▸ **Input records**:

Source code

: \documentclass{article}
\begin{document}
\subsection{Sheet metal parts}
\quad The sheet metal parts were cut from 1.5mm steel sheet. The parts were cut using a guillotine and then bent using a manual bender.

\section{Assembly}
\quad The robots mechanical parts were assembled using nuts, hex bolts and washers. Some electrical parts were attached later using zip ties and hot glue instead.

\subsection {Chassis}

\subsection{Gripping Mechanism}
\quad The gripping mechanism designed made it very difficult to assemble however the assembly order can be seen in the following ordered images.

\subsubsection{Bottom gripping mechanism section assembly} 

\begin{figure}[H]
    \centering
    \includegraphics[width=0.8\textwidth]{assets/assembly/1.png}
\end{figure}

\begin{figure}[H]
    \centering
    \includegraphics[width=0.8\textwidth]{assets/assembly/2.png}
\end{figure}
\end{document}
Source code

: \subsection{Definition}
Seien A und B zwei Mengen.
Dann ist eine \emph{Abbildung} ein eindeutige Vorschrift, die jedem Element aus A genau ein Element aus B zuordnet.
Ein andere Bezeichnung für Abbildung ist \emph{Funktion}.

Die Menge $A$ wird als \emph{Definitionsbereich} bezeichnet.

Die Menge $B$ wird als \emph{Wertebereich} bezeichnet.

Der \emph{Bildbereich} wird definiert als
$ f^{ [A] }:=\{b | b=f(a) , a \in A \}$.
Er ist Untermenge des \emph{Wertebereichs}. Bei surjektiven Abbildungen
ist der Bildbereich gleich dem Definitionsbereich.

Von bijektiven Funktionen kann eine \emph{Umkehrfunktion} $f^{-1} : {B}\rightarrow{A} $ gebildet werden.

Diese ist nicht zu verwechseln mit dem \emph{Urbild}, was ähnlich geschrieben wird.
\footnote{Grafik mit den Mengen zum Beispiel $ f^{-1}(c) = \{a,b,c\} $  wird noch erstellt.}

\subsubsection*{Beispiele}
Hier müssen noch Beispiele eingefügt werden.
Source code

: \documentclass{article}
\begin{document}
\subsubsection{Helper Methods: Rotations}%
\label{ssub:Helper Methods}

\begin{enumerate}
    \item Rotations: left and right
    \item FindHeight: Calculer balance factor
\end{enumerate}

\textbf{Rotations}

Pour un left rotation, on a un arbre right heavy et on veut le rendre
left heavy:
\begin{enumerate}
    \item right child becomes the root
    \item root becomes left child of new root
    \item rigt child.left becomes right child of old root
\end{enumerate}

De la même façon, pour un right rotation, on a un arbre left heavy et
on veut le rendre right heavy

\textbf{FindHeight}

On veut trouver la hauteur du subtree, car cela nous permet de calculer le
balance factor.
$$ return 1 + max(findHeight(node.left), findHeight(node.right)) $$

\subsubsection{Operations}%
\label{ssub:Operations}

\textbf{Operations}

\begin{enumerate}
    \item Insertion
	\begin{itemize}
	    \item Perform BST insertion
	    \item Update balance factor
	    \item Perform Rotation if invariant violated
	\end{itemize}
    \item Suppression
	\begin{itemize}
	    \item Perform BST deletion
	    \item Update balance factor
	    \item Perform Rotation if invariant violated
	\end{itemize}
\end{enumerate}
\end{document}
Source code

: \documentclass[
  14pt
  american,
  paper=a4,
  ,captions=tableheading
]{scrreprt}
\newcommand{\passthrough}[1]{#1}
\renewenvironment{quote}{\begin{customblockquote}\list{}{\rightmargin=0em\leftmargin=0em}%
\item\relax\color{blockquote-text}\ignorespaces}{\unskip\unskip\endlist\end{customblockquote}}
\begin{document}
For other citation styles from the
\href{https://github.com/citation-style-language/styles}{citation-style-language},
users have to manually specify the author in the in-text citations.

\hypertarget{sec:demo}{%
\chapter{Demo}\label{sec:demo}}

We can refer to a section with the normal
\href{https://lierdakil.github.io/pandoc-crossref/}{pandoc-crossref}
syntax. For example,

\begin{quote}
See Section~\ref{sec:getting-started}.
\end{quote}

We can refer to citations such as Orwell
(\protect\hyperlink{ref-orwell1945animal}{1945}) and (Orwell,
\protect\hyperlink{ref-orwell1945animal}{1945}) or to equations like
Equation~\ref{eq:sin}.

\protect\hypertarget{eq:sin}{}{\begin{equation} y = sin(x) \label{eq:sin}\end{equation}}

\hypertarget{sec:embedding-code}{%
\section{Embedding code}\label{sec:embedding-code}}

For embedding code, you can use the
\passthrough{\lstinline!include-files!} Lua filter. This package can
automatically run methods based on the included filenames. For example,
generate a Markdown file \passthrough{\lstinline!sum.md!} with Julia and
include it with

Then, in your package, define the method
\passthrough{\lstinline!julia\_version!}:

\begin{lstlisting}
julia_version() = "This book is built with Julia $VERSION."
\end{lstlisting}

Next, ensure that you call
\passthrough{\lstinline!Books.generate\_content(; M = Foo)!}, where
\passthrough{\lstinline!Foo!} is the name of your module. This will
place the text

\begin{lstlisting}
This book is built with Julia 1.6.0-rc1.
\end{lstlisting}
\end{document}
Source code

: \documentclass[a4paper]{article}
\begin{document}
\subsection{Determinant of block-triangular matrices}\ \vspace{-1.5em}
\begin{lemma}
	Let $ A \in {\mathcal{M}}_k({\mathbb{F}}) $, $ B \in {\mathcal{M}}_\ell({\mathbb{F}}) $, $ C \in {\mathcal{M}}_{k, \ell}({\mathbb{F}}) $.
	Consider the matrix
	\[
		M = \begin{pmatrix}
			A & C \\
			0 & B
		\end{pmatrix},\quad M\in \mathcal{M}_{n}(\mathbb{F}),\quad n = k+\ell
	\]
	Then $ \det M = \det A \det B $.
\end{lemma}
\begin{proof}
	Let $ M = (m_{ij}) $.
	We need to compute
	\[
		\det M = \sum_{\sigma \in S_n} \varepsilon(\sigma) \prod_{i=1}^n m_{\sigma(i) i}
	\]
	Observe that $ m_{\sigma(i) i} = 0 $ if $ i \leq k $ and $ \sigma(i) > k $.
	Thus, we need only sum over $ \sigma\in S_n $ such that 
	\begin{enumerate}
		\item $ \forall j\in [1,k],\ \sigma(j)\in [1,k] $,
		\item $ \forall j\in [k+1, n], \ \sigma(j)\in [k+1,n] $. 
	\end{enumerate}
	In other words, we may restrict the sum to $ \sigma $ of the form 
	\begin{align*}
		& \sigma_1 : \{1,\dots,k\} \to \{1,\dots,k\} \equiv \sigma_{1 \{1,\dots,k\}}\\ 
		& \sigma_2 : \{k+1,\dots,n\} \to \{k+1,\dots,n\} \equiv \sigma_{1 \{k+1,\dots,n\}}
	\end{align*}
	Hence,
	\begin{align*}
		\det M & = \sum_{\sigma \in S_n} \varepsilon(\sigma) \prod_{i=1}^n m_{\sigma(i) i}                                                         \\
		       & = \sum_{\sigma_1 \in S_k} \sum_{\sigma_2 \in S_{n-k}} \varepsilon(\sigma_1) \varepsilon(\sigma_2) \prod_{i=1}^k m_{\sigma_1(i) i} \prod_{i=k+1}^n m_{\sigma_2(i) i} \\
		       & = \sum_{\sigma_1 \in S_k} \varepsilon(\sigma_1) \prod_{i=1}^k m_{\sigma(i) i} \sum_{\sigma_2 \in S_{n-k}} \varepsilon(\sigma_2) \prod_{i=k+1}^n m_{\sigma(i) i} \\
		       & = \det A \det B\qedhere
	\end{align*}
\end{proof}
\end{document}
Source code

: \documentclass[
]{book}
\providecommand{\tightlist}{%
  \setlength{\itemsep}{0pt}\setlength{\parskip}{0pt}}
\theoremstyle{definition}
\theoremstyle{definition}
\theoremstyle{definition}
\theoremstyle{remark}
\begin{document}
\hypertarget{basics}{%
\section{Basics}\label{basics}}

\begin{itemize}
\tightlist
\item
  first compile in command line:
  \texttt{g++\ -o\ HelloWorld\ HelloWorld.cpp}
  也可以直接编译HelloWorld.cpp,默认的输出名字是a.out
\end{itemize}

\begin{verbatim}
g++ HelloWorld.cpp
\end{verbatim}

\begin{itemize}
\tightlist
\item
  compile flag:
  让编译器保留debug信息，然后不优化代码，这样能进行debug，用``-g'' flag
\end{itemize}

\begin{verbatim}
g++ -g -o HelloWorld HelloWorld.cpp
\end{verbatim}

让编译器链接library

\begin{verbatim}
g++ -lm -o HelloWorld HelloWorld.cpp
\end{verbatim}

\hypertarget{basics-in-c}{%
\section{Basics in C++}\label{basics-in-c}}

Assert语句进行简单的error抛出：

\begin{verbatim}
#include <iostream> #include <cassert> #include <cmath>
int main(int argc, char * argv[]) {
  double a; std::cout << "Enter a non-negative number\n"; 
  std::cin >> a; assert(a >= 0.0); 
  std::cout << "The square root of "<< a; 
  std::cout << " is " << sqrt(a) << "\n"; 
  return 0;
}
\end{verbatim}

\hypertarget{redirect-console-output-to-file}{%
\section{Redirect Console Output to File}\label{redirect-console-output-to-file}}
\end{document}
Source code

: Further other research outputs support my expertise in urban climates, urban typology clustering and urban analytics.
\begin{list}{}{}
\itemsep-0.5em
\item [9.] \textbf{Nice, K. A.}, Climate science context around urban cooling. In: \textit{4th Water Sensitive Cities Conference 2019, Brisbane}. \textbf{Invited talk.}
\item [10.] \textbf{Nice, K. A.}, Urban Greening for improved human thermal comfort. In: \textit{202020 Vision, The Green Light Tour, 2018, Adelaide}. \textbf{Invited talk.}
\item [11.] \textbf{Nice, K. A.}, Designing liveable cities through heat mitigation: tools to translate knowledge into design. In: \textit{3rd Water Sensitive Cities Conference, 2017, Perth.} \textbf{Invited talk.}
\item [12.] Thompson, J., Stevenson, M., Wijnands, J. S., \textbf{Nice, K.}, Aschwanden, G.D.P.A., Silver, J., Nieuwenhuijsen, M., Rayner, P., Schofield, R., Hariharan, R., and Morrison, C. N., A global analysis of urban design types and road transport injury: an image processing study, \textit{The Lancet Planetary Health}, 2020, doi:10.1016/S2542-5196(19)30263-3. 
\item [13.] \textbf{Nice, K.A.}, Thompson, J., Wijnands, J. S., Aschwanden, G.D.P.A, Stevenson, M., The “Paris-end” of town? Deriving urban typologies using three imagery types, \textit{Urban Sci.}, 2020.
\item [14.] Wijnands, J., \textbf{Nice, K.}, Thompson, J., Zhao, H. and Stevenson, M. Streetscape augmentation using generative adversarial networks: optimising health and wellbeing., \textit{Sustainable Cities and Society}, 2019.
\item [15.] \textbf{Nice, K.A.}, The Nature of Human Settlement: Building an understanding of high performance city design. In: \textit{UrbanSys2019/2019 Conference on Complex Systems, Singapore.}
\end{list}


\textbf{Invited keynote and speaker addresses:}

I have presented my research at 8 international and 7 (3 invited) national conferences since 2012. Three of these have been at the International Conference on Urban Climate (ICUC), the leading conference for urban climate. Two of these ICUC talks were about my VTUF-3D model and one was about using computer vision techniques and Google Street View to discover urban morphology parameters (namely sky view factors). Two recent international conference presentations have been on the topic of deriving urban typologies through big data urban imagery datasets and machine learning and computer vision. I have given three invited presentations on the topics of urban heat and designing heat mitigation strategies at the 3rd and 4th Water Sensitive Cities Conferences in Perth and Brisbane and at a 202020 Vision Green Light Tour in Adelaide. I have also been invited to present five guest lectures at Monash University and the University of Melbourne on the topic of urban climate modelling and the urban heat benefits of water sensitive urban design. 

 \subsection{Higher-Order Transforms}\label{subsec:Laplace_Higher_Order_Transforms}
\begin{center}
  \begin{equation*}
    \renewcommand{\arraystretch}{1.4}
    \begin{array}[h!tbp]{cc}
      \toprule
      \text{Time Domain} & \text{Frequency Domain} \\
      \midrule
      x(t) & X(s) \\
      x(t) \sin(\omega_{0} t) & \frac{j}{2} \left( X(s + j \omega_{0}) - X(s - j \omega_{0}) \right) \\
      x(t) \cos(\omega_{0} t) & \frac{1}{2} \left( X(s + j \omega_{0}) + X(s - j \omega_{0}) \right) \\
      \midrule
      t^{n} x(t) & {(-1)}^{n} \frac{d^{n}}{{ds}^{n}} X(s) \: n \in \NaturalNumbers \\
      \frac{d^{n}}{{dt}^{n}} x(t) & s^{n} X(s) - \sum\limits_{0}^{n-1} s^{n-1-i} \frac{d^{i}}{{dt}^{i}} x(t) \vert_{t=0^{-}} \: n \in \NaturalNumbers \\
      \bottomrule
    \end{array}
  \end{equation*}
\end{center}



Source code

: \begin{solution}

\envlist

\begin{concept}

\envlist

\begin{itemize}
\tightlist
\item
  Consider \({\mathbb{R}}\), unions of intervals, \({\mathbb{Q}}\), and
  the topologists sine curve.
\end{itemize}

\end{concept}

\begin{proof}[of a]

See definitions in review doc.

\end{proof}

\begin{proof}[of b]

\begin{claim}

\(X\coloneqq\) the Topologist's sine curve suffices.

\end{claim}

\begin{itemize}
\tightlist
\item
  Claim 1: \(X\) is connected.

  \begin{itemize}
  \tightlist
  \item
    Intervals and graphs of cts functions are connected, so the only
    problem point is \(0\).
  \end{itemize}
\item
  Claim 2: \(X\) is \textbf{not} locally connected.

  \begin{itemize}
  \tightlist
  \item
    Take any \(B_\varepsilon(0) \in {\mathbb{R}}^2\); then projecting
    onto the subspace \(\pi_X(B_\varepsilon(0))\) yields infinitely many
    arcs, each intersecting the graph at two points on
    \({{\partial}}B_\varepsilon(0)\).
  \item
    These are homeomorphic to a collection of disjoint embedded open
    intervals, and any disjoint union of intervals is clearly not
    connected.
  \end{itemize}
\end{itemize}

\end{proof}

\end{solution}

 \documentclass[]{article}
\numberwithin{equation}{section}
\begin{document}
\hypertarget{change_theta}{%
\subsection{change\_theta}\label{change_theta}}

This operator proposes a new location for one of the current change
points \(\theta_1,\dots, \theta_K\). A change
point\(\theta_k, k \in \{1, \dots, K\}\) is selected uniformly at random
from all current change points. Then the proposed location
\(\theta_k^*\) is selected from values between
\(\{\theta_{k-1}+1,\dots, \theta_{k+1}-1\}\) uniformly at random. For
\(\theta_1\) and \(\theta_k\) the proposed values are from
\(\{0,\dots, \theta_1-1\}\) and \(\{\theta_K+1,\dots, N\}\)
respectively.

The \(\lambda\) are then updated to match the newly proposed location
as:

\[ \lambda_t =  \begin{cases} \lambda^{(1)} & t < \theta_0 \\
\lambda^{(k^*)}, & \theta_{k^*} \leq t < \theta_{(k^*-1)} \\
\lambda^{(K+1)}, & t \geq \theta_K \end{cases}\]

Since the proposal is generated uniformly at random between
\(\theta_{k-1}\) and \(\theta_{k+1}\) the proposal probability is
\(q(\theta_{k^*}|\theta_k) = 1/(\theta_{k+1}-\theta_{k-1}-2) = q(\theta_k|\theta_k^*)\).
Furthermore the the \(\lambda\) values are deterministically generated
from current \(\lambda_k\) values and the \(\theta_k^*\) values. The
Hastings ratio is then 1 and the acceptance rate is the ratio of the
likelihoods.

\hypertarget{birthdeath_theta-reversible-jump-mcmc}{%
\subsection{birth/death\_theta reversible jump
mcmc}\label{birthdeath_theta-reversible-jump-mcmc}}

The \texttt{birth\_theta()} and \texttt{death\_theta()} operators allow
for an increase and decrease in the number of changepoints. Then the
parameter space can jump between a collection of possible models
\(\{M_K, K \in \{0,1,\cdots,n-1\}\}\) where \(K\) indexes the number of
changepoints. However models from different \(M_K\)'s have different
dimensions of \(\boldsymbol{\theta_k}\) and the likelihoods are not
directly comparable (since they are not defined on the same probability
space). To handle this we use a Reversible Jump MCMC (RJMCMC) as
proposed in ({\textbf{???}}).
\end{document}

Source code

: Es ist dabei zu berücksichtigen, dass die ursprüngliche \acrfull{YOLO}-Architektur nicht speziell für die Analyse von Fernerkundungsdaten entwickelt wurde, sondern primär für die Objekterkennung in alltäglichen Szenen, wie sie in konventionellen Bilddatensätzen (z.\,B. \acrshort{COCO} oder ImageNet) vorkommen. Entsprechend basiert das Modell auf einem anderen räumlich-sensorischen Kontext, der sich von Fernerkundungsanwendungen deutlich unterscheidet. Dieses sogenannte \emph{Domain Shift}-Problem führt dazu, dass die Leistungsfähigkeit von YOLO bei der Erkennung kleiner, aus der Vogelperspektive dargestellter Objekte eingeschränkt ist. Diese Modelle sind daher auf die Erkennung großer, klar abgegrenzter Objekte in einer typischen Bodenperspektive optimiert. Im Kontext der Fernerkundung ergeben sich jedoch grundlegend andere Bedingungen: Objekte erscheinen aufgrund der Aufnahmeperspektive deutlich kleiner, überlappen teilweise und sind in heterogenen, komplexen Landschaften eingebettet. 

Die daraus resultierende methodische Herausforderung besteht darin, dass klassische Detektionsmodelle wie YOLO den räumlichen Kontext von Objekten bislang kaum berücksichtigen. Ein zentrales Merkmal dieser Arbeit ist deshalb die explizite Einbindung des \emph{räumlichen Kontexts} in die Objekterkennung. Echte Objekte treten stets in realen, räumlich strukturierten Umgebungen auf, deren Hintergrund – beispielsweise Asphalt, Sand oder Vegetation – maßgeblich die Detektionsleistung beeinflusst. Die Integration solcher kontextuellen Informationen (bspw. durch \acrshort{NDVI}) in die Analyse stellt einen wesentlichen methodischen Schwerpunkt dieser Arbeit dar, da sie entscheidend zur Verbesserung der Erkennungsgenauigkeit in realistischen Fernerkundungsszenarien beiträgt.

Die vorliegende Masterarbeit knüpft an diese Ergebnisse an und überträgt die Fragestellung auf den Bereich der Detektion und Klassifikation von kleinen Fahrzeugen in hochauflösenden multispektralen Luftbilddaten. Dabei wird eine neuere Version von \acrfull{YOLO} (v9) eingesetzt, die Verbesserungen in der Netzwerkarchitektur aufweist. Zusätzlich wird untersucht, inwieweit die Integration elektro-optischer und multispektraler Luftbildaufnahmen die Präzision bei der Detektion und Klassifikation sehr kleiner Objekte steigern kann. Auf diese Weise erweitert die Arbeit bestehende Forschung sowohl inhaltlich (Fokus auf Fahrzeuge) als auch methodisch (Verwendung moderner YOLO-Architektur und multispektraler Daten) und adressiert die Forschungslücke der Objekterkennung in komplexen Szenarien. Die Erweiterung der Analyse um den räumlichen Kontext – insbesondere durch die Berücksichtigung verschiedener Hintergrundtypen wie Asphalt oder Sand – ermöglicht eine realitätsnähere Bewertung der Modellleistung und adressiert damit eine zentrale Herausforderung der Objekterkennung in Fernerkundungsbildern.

▸ **Description of the task**: Find the word "Aschwanden" in the entries above, then copy each line that holds it.

▸ **Problem solution**:
\item [12.] Thompson, J., Stevenson, M., Wijnands, J. S., \textbf{Nice, K.}, Aschwanden, G.D.P.A., Silver, J., Nieuwenhuijsen, M., Rayner, P., Schofield, R., Hariharan, R., and Morrison, C. N., A global analysis of urban design types and road transport injury: an image processing study, \textit{The Lancet Planetary Health}, 2020, doi:10.1016/S2542-5196(19)30263-3. 
\item [13.] \textbf{Nice, K.A.}, Thompson, J., Wijnands, J. S., Aschwanden, G.D.P.A, Stevenson, M., The “Paris-end” of town? Deriving urban typologies using three imagery types, \textit{Urban Sci.}, 2020.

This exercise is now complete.